Taxas só podem ser criadas para custear um serviço ou fiscalização
Minas Gerais criou um sistema de apuração que multiplica uma unidade fiscal por cada tonelada de minério extraído. Todos os outros Estados seguiram a mesma estrutura em suas respectivas leis.Isso faz com que as taxas de fiscalização da atividade mineral sejam, na realidade, um royalty mineral. Quanto mais se produz, mais se arrecada, exatamente como é com a CFEM. Aí está a primeira inconstitucionalidade, já que a Constituição não autoriza que os Estados criem royalties minerais.
Mas não é só. Taxas só podem ser criadas para custear um serviço específico ou uma fiscalização, compreendida pelo denominado poder de polícia. Isso significa que o valor a ser cobrado pela taxa deve ter uma correspondência direta com o custo incorrido com o serviço ou com a fiscalização. É o chamado, no juridiquês, caráter sinalagmático da taxa.

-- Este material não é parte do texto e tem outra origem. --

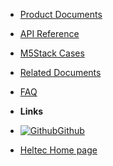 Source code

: - [Product Documents](en/)
- [API Reference](en/api)
- [M5Stack Cases](en/case)
- [Related Documents](en/related_documents)
- [FAQ](en/faq)


- **Links**
- [![Github](https://icongram.jgog.in/simple/github.svg?color=808080&size=16)Github](https://github.com/Heltec-Aaron-Lee/WiFi_Kit_series)
- [Heltec Home page](http://heltec.cn)
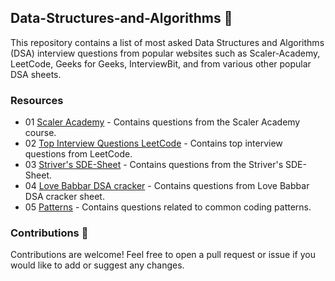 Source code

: ## Data-Structures-and-Algorithms 🐾

This repository contains a list of most asked Data Structures and Algorithms (DSA) interview questions from popular websites such as Scaler-Academy, LeetCode, Geeks for Geeks, InterviewBit, and from various other popular DSA sheets.


### Resources

* 01 [Scaler Academy](01%20Scaler%20Academy) - Contains questions from the Scaler Academy course.
* 02 [Top Interview Questions LeetCode](02%20Top%20Interview%20Questions%20LeetCode) - Contains top interview questions from LeetCode.
* 03 [Striver's SDE-Sheet](03%20Striver's%20SDE-Sheet) - Contains questions from the Striver's SDE-Sheet.
* 04 [Love Babbar DSA cracker](04%20Love%20Babbar%20DSA%20cracker/01%20Array) - Contains questions from Love Babbar DSA cracker sheet.
* 05 [Patterns](05%20DSA%20PatternWise) - Contains questions related to common coding patterns.


### Contributions 🤫
Contributions are welcome! Feel free to open a pull request or issue if you would like to add or suggest any changes.
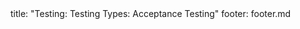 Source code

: <frontmatter>
title: "Testing: Testing Types: Acceptance Testing"
footer: footer.md
</frontmatter>

<include src="navbar.md" boilerplate />

<include src="container-inPage-asFlat.md" boilerplate /> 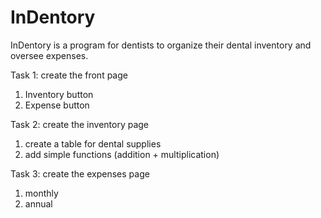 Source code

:# InDentory
InDentory is a program for dentists to organize their dental inventory and oversee expenses.

Task 1: create the front page 
  1) Inventory button
  2) Expense button

Task 2: create the inventory page 
  1) create a table for dental supplies
  2) add simple functions (addition + multiplication)

Task 3: create the expenses page 
  1) monthly
  2) annual 

  
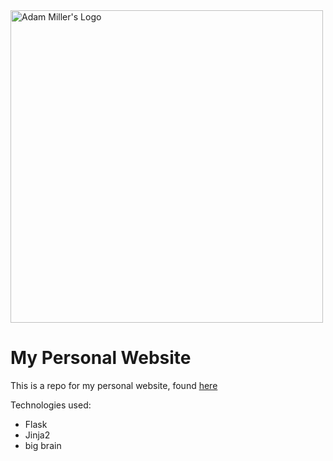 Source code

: <img src="https://amiller.space/static/logo_full.svg" alt="Adam Miller's Logo" width="500">

# My Personal Website

This is a repo for my personal website, found [here](https://amiller.space "Adam Miller's Space")

Technologies used:
- Flask
- Jinja2
- big brain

O problema é que o sistema que multiplica uma unidade fiscal por cada tonelada de minério extraído gera um aumento linear, sem faixa de incidência e sem teto na arrecadação da taxa. E o custo com a fiscalização não acompanha esse aumento. Para perceber tal descompasso, basta, em um exercício hipotético, responder se o custo incorrido para fiscalizar mil toneladas de minério é mil vezes superior àquele incorrido para fiscalizar uma tonelada da mesma substância mineral. Certamente não é.
Essa desproporção é comprovada em números. Estudos demonstram que, no Estado de Minas Gerais, por exemplo, há uma desproporção média na ordem de 671,74% entre o valor arrecadado e o custo incorrido com a fiscalização. Essa desproporção, em maior ou menor nível, é acompanhada em todos os outros Estados.As taxas estão servindo como instrumento de arrecadação líquida dos Estados, tornando-as, portanto, inconstitucional.
Desde a instituição da TFRM do Estado de Minas Gerais, o Fisco mineiro arrecadou mais com a taxa do que com a CFEM. Ou seja, arrecada-se mais com a fiscalização fictíciado que com a própria atividade fiscalizada. Isso demonstra que a intensidade da arrecadação com a fiscalização está desproporcional e, consequentemente, é inconstitucional.
Esperança numa decisão técnica do STF? Torçamos.
Existem outros pontos que merecem atenção, como a questionável competência dos Estados para instituir taxas com essa finalidade. Esse ponto já foi afastado pelo Supremo Tribunal Federal– STF, mas os fundamentos do acórdão permitem concluir que nem todos os argumentos dos contribuintes foram analisados de forma adequada pelos Ministros. Outro ponto é o desvio do produto arrecadado com a taxa, que não está sendo integralmente destinado aos órgãos ambientais. Isso já foi, inclusive, objeto de um Relatório Institucional da ALMG, de 2019.
É o eterno comportamento padrão. Em vez de o Poder Executivo buscar eficiência administrativa, prefere recorrer ao modo mais fácil: sugar o contribuinte. E o pior é que muitos políticos se deixam aliciar facilmentee aprovam essas medidas. Esperança numa decisão técnica do STF? Torçamos.
A tendência é que o STF se debruce sobre o tema novamente em 2021, podendo reforçar a sua orientação de 2020, firmada nas ADIs 6.211/AP, 5.480/RJ e 5.512/RJ, no sentido de que taxas de fiscalização sobre recursos naturais, no formato apresentado pelos Estados, são inconstitucionais. A oportunidade será no julgamento das ADIs 4.785 e 4.787. Acompanhar o desfecho do tema, certamente, será uma das prioridades do setor mineral em 2021.